* **TASK PROMPT**:
Go through the data and copy each line that holds "shields".

(Collected data)
────────
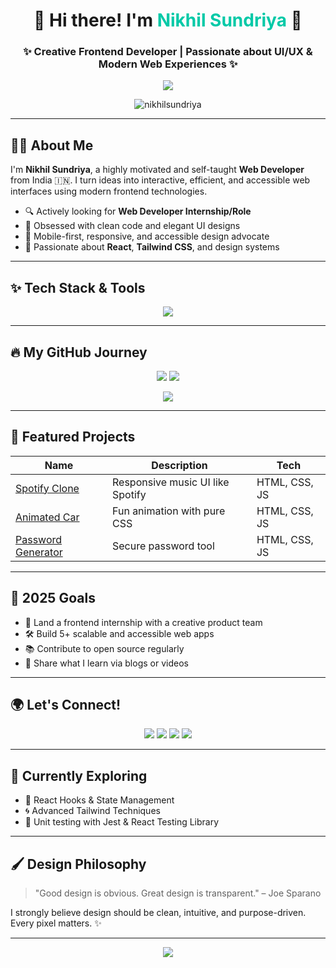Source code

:<h1 align="center">🚀 Hi there! I'm <span style="color:#00C9A7">Nikhil Sundriya</span> 👋</h1>
<h3 align="center">✨ Creative Frontend Developer | Passionate about UI/UX & Modern Web Experiences ✨</h3>

<p align="center">
  <img src="https://readme-typing-svg.herokuapp.com?font=Fira+Code&size=22&pause=1000&center=true&vCenter=true&width=435&lines=Self-taught+Frontend+Developer;Building+Responsive+Web+Apps;Lover+of+Clean+UI+and+Smooth+UX"/>
</p>

<p align="center">
  <img src="https://komarev.com/ghpvc/?username=nikhilsundriya&label=Profile+Views&color=0e75b6&style=for-the-badge" alt="nikhilsundriya"/>
</p>

---

## 🧑‍💻 About Me

I'm **Nikhil Sundriya**, a highly motivated and self-taught **Web Developer** from India 🇮🇳. I turn ideas into interactive, efficient, and accessible web interfaces using modern frontend technologies.

- 🔍 Actively looking for **Web Developer Internship/Role**
- 🧠 Obsessed with clean code and elegant UI designs
- 📱 Mobile-first, responsive, and accessible design advocate
- 📌 Passionate about **React**, **Tailwind CSS**, and design systems

---

## ✨ Tech Stack & Tools

<p align="center">
  <img src="https://skillicons.dev/icons?i=html,css,js,react,tailwind,vscode,github,git" />
</p>

---

## 🔥 My GitHub Journey

<p align="center">
  <img src="https://github-readme-stats.vercel.app/api?username=nikhilsundriya&show_icons=true&theme=react&hide_border=true"/>
  <img src="https://github-readme-streak-stats.herokuapp.com?user=nikhilsundriya&theme=react&hide_border=true" />
</p>

<p align="center">
  <img src="https://github-readme-stats.vercel.app/api/top-langs/?username=nikhilsundriya&layout=compact&theme=react&hide_border=true"/>
</p>

---

## 🚀 Featured Projects

| Name | Description | Tech |
|------|-------------|------|
| [Spotify Clone](https://github.com/nikhilsundriya/spotify-clone) | Responsive music UI like Spotify | HTML, CSS, JS |
| [Animated Car](https://github.com/nikhilsundriya/Animated-Car) | Fun animation with pure CSS | HTML, CSS, JS |
| [Password Generator](https://github.com/nikhilsundriya/password-generator) | Secure password tool | HTML, CSS, JS |

---

## 🎯 2025 Goals

- 🔗 Land a frontend internship with a creative product team
- 🛠 Build 5+ scalable and accessible web apps
- 📚 Contribute to open source regularly
- 💬 Share what I learn via blogs or videos

---

## 🌍 Let's Connect!

<p align="center">
  <a href="mailto:nikhilchoudhary2508@gmail.com"><img src="https://img.shields.io/badge/Gmail-D14836?style=for-the-badge&logo=gmail&logoColor=white"/></a>
  <a href="https://linkedin.com/in/nikhilsundriya"><img src="https://img.shields.io/badge/LinkedIn-0077B5?style=for-the-badge&logo=linkedin&logoColor=white"/></a>
  <a href="https://www.instagram.com/nikhil_choudhary25/"><img src="https://img.shields.io/badge/Instagram-E4405F?style=for-the-badge&logo=instagram&logoColor=white"/></a>
  <a href="https://www.hackerrank.com/nikhilsundriya"><img src="https://img.shields.io/badge/HackerRank-2EC866?style=for-the-badge&logo=HackerRank&logoColor=white"/></a>
</p>

---

## 🧠 Currently Exploring

- 🔄 React Hooks & State Management
- 🌀 Advanced Tailwind Techniques
- 🧪 Unit testing with Jest & React Testing Library

---

## 🖌️ Design Philosophy

> "Good design is obvious. Great design is transparent." – Joe Sparano

I strongly believe design should be clean, intuitive, and purpose-driven. Every pixel matters. ✨

---

<p align="center">
  <img src="https://capsule-render.vercel.app/api?type=waving&color=0e75b6&height=150&section=footer"/>
</p>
────────
* **OUTPUT**:
  <a href="mailto:nikhilchoudhary2508@gmail.com"><img src="https://img.shields.io/badge/Gmail-D14836?style=for-the-badge&logo=gmail&logoColor=white"/></a>
  <a href="https://linkedin.com/in/nikhilsundriya"><img src="https://img.shields.io/badge/LinkedIn-0077B5?style=for-the-badge&logo=linkedin&logoColor=white"/></a>
  <a href="https://www.instagram.com/nikhil_choudhary25/"><img src="https://img.shields.io/badge/Instagram-E4405F?style=for-the-badge&logo=instagram&logoColor=white"/></a>
  <a href="https://www.hackerrank.com/nikhilsundriya"><img src="https://img.shields.io/badge/HackerRank-2EC866?style=for-the-badge&logo=HackerRank&logoColor=white"/></a>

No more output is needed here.